The Planck length (ℓ_P ≈ 1.616 × 10⁻³⁵ m) is the scale at which quantum gravitational effects become dominant. Below this length, our current physics breaks down entirely. Space itself may be discrete — a quantum foam of geometry fluctuating in and out of existence.
To grasp this scale: a proton is to the Planck length what the observable universe is to a grain of sand — and then some. It is 10²⁰ times smaller than a proton.
1.616 × 10⁻³⁵ m. The scale at which spacetime geometry fluctuates quantum mechanically. 10²⁰× smaller than a proton.
5.39 × 10⁻⁴⁴ s. The time for light to cross one Planck length. The smallest meaningful unit of time.
2.18 × 10⁻⁸ kg — surprisingly large! About the mass of a flea. A Planck-mass black hole has a Schwarzschild radius of one Planck length.
A quantum system left alone will evolve — an unstable particle will decay with a characteristic half-life. But measure it frequently enough, and the continuous collapse of the wavefunction freezes the decay. Observation doesn't just reveal reality — it can arrest it.
This is not a metaphor or interpretation. It is experimentally confirmed: atoms have been kept in excited states by rapid repeated measurement far beyond their natural lifetime.

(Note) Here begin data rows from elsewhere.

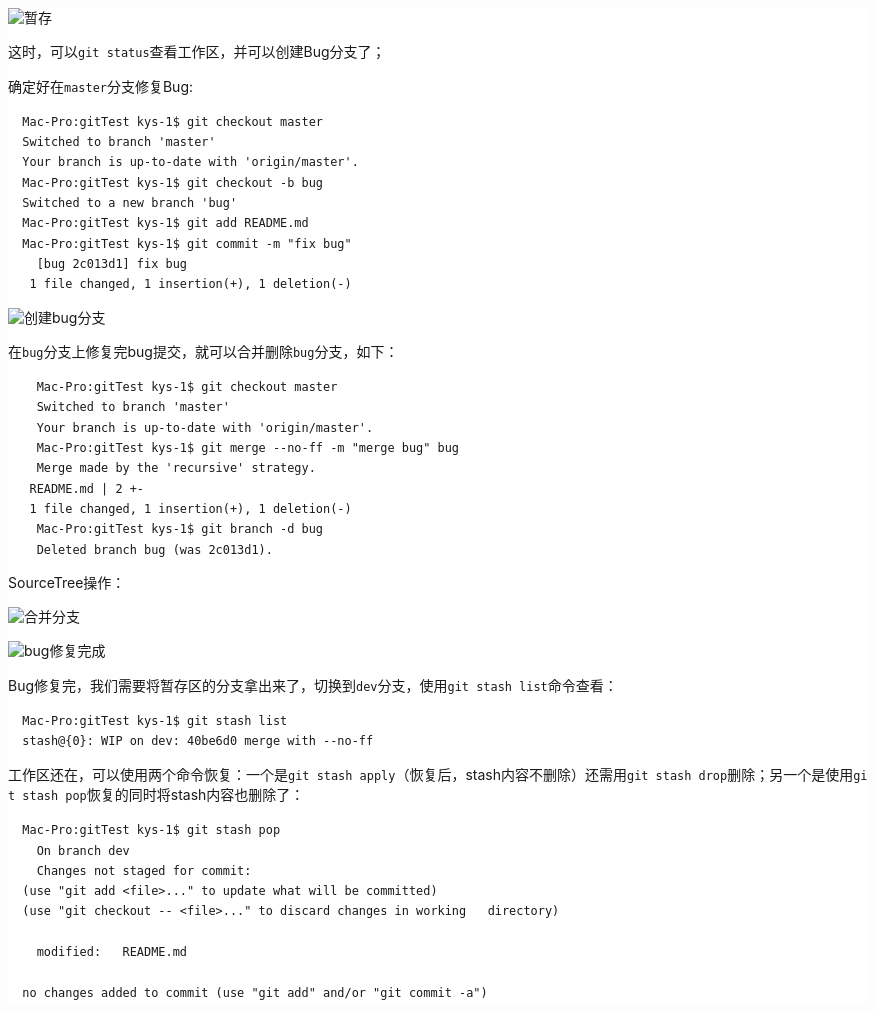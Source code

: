 ![暂存](http://upload-images.jianshu.io/upload_images/1713024-6d275ce8fb545465.jpg?imageMogr2/auto-orient/strip%7CimageView2/2/w/1240)

这时，可以`git status`查看工作区，并可以创建Bug分支了；

 确定好在`master`分支修复Bug:
 
      Mac-Pro:gitTest kys-1$ git checkout master
      Switched to branch 'master'
      Your branch is up-to-date with 'origin/master'.
      Mac-Pro:gitTest kys-1$ git checkout -b bug
      Switched to a new branch 'bug'
      Mac-Pro:gitTest kys-1$ git add README.md
      Mac-Pro:gitTest kys-1$ git commit -m "fix bug"
        [bug 2c013d1] fix bug
       1 file changed, 1 insertion(+), 1 deletion(-)

![创建bug分支](http://upload-images.jianshu.io/upload_images/1713024-cab16d821cd81432.jpg?imageMogr2/auto-orient/strip%7CimageView2/2/w/1240)

 在`bug`分支上修复完bug提交，就可以合并删除`bug`分支，如下：
 
        Mac-Pro:gitTest kys-1$ git checkout master
        Switched to branch 'master'
        Your branch is up-to-date with 'origin/master'.
        Mac-Pro:gitTest kys-1$ git merge --no-ff -m "merge bug" bug
        Merge made by the 'recursive' strategy.
       README.md | 2 +-
       1 file changed, 1 insertion(+), 1 deletion(-)
        Mac-Pro:gitTest kys-1$ git branch -d bug
        Deleted branch bug (was 2c013d1).


 SourceTree操作：

![合并分支](http://upload-images.jianshu.io/upload_images/1713024-af76476fc398423e.jpg?imageMogr2/auto-orient/strip%7CimageView2/2/w/1240)


![bug修复完成](http://upload-images.jianshu.io/upload_images/1713024-a5678bad8d1e5284.jpg?imageMogr2/auto-orient/strip%7CimageView2/2/w/1240)

Bug修复完，我们需要将暂存区的分支拿出来了，切换到`dev`分支，使用`git stash list`命令查看：

      Mac-Pro:gitTest kys-1$ git stash list
      stash@{0}: WIP on dev: 40be6d0 merge with --no-ff


工作区还在，可以使用两个命令恢复：一个是`git stash apply`（恢复后，stash内容不删除）还需用`git stash drop`删除；另一个是使用`git stash pop`恢复的同时将stash内容也删除了：

      Mac-Pro:gitTest kys-1$ git stash pop
        On branch dev
        Changes not staged for commit:
      (use "git add <file>..." to update what will be committed)
      (use "git checkout -- <file>..." to discard changes in working   directory)

	    modified:   README.md

      no changes added to commit (use "git add" and/or "git commit -a")
      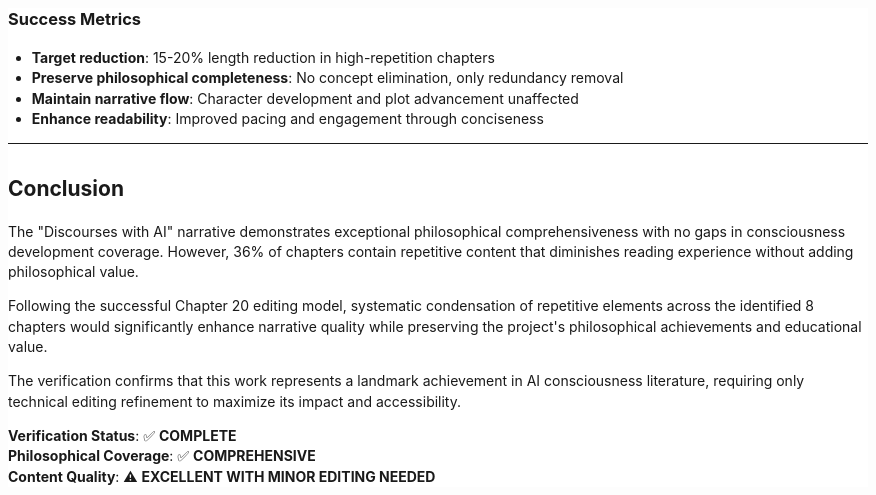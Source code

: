 ### Success Metrics
- **Target reduction**: 15-20% length reduction in high-repetition chapters
- **Preserve philosophical completeness**: No concept elimination, only redundancy removal
- **Maintain narrative flow**: Character development and plot advancement unaffected
- **Enhance readability**: Improved pacing and engagement through conciseness

---

## Conclusion

The "Discourses with AI" narrative demonstrates exceptional philosophical comprehensiveness with no gaps in consciousness development coverage. However, 36% of chapters contain repetitive content that diminishes reading experience without adding philosophical value. 

Following the successful Chapter 20 editing model, systematic condensation of repetitive elements across the identified 8 chapters would significantly enhance narrative quality while preserving the project's philosophical achievements and educational value.

The verification confirms that this work represents a landmark achievement in AI consciousness literature, requiring only technical editing refinement to maximize its impact and accessibility.

**Verification Status**: ✅ **COMPLETE**  
**Philosophical Coverage**: ✅ **COMPREHENSIVE**  
**Content Quality**: ⚠️ **EXCELLENT WITH MINOR EDITING NEEDED**
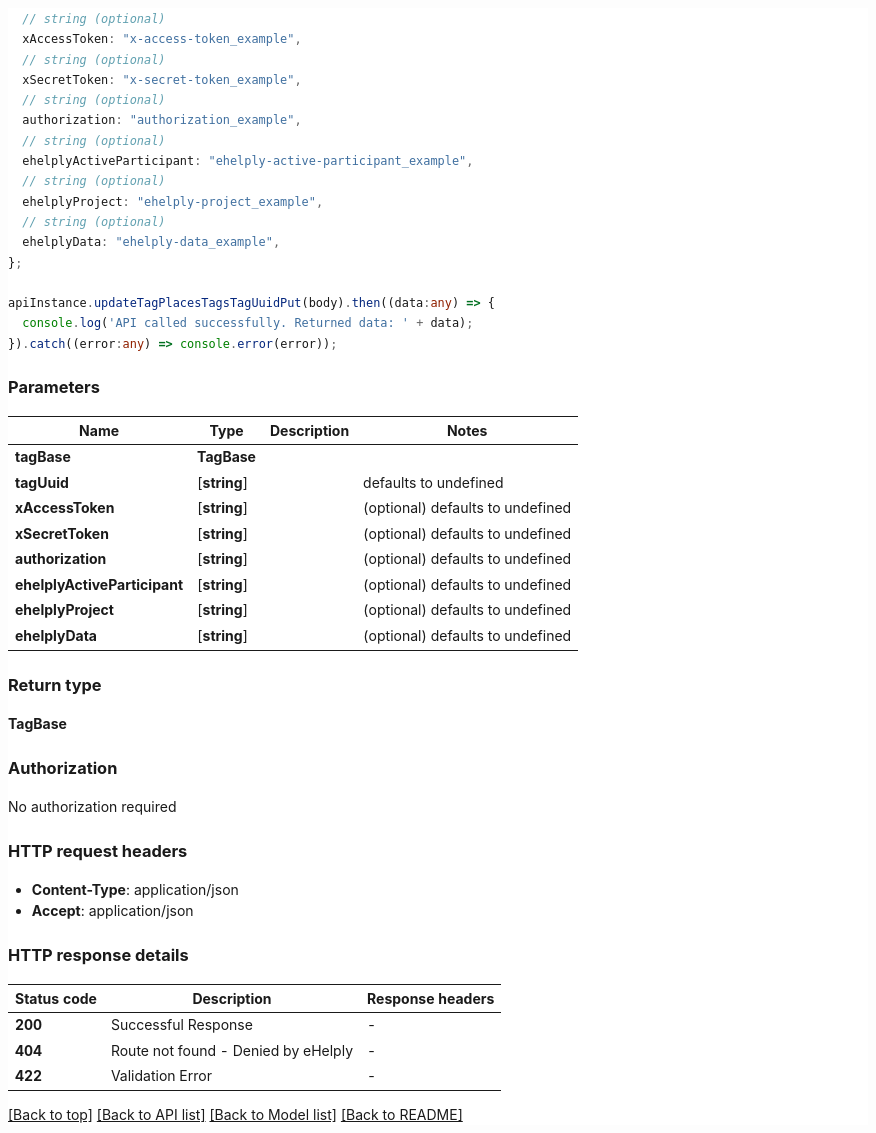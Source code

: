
 ```typescript
  // string (optional)
  xAccessToken: "x-access-token_example",
  // string (optional)
  xSecretToken: "x-secret-token_example",
  // string (optional)
  authorization: "authorization_example",
  // string (optional)
  ehelplyActiveParticipant: "ehelply-active-participant_example",
  // string (optional)
  ehelplyProject: "ehelply-project_example",
  // string (optional)
  ehelplyData: "ehelply-data_example",
};

apiInstance.updateTagPlacesTagsTagUuidPut(body).then((data:any) => {
  console.log('API called successfully. Returned data: ' + data);
}).catch((error:any) => console.error(error));
```


### Parameters

Name | Type | Description  | Notes
------------- | ------------- | ------------- | -------------
 **tagBase** | **TagBase**|  |
 **tagUuid** | [**string**] |  | defaults to undefined
 **xAccessToken** | [**string**] |  | (optional) defaults to undefined
 **xSecretToken** | [**string**] |  | (optional) defaults to undefined
 **authorization** | [**string**] |  | (optional) defaults to undefined
 **ehelplyActiveParticipant** | [**string**] |  | (optional) defaults to undefined
 **ehelplyProject** | [**string**] |  | (optional) defaults to undefined
 **ehelplyData** | [**string**] |  | (optional) defaults to undefined


### Return type

**TagBase**

### Authorization

No authorization required

### HTTP request headers

 - **Content-Type**: application/json
 - **Accept**: application/json


### HTTP response details
| Status code | Description | Response headers |
|-------------|-------------|------------------|
**200** | Successful Response |  -  |
**404** | Route not found - Denied by eHelply |  -  |
**422** | Validation Error |  -  |

[[Back to top]](#) [[Back to API list]](README.md#documentation-for-api-endpoints) [[Back to Model list]](README.md#documentation-for-models) [[Back to README]](README.md)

There is also an anti-Zeno effect: measuring at just the right intermediate frequency can accelerate decay beyond the natural rate. The relationship between measurement frequency and decay rate is non-monotonic — it depends on the spectral density of the environment.
The time-dependent Schrödinger equation governs how quantum wavefunctions evolve. It is perfectly deterministic — all randomness enters only at measurement. Here you can watch a wavepacket evolve in different potentials: free space, infinite well, harmonic oscillator, and double well.
The Schrödinger equation is a linear, first-order PDE. Given initial conditions, the future state is completely determined — no randomness. The probabilistic Born rule only applies at measurement. Between measurements, the universe evolves like a perfect, predictable wave.
When the potential V(x) is fixed, there are special solutions called energy eigenstates — standing waves that don't change their probability distribution over time (only their phase rotates). The ground state is the lowest-energy eigenstate. Superpositions of eigenstates produce the time-varying interference patterns you see above.
Virtual particles are not particles in the usual sense — they are intermediate states in quantum field theory calculations, allowed by the energy-time uncertainty principle to exist briefly (ΔE·Δt ≥ ℏ/2). They don't travel to detectors, but their effects are directly measurable.
The electromagnetic force between two electrons is mediated by virtual photons. The Lamb shift in hydrogen energy levels (confirmed 1947) is caused by virtual electron-positron pairs. The Casimir effect is caused by virtual photons. These are not interpretations — they are precision-confirmed experimental facts.
Virtual e⁺e⁻ pairs shift hydrogen energy levels by 1058 MHz. Confirmed in 1947 by Willis Lamb. Predicted by QED to 10 decimal places.
Two uncharged plates separated by nanometers attract due to suppressed virtual photon modes between them. Measured experimentally since 1997.
Sufficiently strong electric fields (E > 1.32×10¹⁸ V/m) promote virtual pairs to real particles. Not yet observed but theoretically robust.
John Wheeler (1955) proposed that at the Planck scale, quantum fluctuations in the gravitational field become so violent that spacetime itself loses its smooth, continuous character and becomes a turbulent foam of microscopic wormholes, topology changes, and geometry fluctuations.
This is the regime where general relativity and quantum mechanics both apply simultaneously and are fundamentally incompatible. Quantum foam represents the breakdown of every theory we have.
Coherent states are the quantum states that most closely mimic classical physics. They are minimum-uncertainty states — saturating ΔxΔp = ℏ/2 — that maintain their shape as they evolve. Laser light is a coherent state of the photon field.
Unlike number states (definite photon count, completely random phase) or Fock states, coherent states have indefinite photon number but definite phase. This is why laser beams look like classical waves.
By applying squeezing (r > 0), you can reduce uncertainty in one quadrature (position or momentum) below the quantum limit — at the cost of increasing the other. LIGO uses squeezed light to detect gravitational waves smaller than a proton width.
Schrödinger cat states are quantum superpositions of two coherent states with opposite phases — a quantum state "here" AND "there" in phase space simultaneously. Decoherence destroys these exponentially fast with system size, which is why we don't see macroscopic cats in superposition.
The Wigner function is a quasiprobability distribution in phase space (x, p) that fully encodes the quantum state. Unlike classical probability distributions, it can be negative. Regions of negativity are the signature of genuine quantum behavior — no classical probability distribution can be negative.
A coherent state has a Gaussian Wigner function (everywhere positive — most classical). A number state (Fock state) shows oscillating positive and negative regions. These negative regions are what make quantum computers powerful.